Nothing outside the range is wanted. Repeat exactly the lines below from the one with "book to your bookshelf" through the one with "specific book itself".

# [Source records]
::::::::

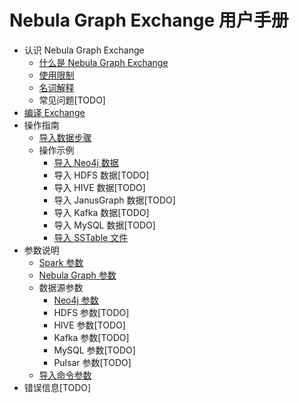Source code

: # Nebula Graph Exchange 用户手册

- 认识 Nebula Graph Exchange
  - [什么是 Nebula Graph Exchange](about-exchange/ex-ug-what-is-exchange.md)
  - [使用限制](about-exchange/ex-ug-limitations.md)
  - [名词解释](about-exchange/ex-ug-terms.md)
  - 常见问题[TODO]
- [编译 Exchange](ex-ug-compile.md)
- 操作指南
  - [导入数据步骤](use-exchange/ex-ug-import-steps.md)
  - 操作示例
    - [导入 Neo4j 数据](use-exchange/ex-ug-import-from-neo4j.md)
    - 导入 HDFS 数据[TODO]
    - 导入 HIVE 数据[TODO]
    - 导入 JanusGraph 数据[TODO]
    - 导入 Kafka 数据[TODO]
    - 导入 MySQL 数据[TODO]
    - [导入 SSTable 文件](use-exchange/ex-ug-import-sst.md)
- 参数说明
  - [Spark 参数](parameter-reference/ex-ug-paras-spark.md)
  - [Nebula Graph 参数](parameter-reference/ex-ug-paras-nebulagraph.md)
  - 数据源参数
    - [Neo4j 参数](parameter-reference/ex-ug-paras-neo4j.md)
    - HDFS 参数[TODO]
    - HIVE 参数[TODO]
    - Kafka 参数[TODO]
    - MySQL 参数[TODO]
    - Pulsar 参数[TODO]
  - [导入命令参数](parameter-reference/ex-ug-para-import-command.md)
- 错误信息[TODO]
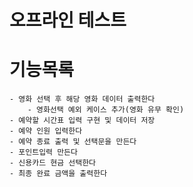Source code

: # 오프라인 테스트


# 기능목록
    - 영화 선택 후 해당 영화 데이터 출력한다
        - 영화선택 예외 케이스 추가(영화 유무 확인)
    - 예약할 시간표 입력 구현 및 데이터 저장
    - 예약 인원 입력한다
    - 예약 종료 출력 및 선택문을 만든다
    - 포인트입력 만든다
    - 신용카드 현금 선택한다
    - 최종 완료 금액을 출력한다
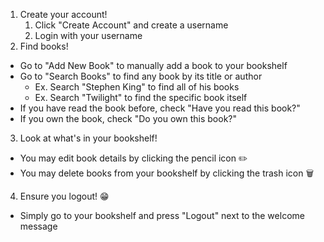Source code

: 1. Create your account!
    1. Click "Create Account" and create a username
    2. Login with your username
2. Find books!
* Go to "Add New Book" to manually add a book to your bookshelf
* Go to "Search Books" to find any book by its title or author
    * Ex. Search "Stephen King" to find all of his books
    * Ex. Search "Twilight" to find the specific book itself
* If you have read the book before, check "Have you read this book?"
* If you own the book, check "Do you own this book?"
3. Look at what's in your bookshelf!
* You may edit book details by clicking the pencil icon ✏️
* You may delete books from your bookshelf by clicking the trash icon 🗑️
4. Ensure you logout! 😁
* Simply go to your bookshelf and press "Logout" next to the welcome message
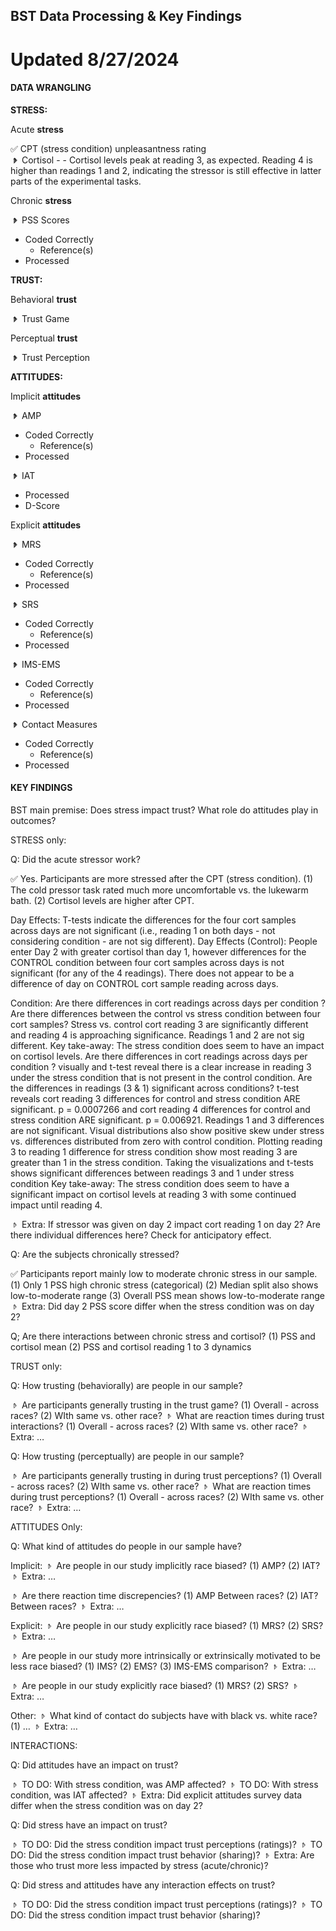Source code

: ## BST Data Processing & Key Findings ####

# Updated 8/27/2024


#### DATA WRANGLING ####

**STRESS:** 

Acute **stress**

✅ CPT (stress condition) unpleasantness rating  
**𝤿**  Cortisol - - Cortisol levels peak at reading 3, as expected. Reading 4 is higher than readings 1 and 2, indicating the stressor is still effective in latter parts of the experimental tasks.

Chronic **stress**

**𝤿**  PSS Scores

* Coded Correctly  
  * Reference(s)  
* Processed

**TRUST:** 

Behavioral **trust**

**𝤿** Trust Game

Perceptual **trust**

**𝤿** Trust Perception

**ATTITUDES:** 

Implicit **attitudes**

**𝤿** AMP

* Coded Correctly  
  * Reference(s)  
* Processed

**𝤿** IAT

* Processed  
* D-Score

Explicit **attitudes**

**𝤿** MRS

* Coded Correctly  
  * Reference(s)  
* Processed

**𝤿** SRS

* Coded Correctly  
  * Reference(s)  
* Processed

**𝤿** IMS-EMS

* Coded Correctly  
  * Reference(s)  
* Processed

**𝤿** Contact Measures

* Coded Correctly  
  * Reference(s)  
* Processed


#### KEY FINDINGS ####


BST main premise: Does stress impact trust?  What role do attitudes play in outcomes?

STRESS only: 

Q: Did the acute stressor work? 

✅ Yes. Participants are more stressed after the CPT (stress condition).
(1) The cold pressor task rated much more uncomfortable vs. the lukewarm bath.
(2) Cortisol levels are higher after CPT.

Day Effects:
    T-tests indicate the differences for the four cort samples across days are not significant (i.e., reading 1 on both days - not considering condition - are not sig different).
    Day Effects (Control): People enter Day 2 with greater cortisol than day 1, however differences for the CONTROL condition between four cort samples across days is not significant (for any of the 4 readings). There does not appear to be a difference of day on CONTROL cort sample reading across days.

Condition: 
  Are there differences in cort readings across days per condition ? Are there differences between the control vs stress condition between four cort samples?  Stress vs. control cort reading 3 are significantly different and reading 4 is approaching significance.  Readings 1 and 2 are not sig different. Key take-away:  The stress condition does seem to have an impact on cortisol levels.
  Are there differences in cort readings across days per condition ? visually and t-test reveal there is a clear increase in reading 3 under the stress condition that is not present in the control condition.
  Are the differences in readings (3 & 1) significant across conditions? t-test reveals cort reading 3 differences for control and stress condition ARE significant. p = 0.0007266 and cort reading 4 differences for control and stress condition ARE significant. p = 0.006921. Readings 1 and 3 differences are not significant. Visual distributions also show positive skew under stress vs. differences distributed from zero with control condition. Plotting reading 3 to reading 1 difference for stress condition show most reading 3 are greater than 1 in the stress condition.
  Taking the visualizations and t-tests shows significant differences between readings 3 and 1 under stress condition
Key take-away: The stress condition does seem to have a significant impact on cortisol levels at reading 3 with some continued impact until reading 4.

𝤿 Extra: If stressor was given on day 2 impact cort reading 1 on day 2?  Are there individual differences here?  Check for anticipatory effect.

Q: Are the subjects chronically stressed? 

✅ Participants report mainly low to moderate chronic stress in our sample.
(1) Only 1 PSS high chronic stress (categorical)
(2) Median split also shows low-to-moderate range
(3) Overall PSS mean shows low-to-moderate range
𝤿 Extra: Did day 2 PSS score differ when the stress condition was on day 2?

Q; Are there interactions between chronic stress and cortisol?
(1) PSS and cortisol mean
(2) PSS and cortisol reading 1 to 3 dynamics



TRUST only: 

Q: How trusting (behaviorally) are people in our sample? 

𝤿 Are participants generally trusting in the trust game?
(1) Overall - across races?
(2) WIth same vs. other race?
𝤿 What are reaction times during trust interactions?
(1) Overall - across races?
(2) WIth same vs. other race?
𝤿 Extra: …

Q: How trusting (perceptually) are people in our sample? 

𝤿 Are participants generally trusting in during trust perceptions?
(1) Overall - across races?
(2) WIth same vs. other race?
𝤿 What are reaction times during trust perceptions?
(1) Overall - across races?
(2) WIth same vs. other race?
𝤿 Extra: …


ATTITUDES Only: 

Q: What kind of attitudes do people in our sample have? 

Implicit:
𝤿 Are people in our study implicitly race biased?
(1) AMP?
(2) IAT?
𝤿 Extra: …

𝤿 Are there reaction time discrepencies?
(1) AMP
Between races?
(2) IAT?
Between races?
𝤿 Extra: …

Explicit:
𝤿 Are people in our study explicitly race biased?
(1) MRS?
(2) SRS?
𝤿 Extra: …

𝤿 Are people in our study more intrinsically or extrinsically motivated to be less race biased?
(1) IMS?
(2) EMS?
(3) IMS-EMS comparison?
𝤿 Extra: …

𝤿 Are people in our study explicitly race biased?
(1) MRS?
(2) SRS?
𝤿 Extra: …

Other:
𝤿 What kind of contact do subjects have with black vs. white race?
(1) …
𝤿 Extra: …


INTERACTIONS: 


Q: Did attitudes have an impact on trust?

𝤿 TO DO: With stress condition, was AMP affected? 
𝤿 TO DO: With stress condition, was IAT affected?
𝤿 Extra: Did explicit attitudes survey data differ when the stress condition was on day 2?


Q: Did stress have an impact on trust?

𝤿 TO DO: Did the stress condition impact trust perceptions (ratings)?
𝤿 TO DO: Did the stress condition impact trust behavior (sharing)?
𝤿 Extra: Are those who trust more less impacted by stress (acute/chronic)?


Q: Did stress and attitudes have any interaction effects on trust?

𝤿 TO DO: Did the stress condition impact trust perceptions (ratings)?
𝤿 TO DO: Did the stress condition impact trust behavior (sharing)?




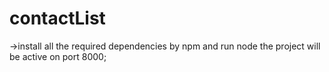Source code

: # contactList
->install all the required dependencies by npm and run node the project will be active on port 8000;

::::::::

# [Solution for this task]
* Go to "Add New Book" to manually add a book to your bookshelf
* Go to "Search Books" to find any book by its title or author
    * Ex. Search "Stephen King" to find all of his books
    * Ex. Search "Twilight" to find the specific book itself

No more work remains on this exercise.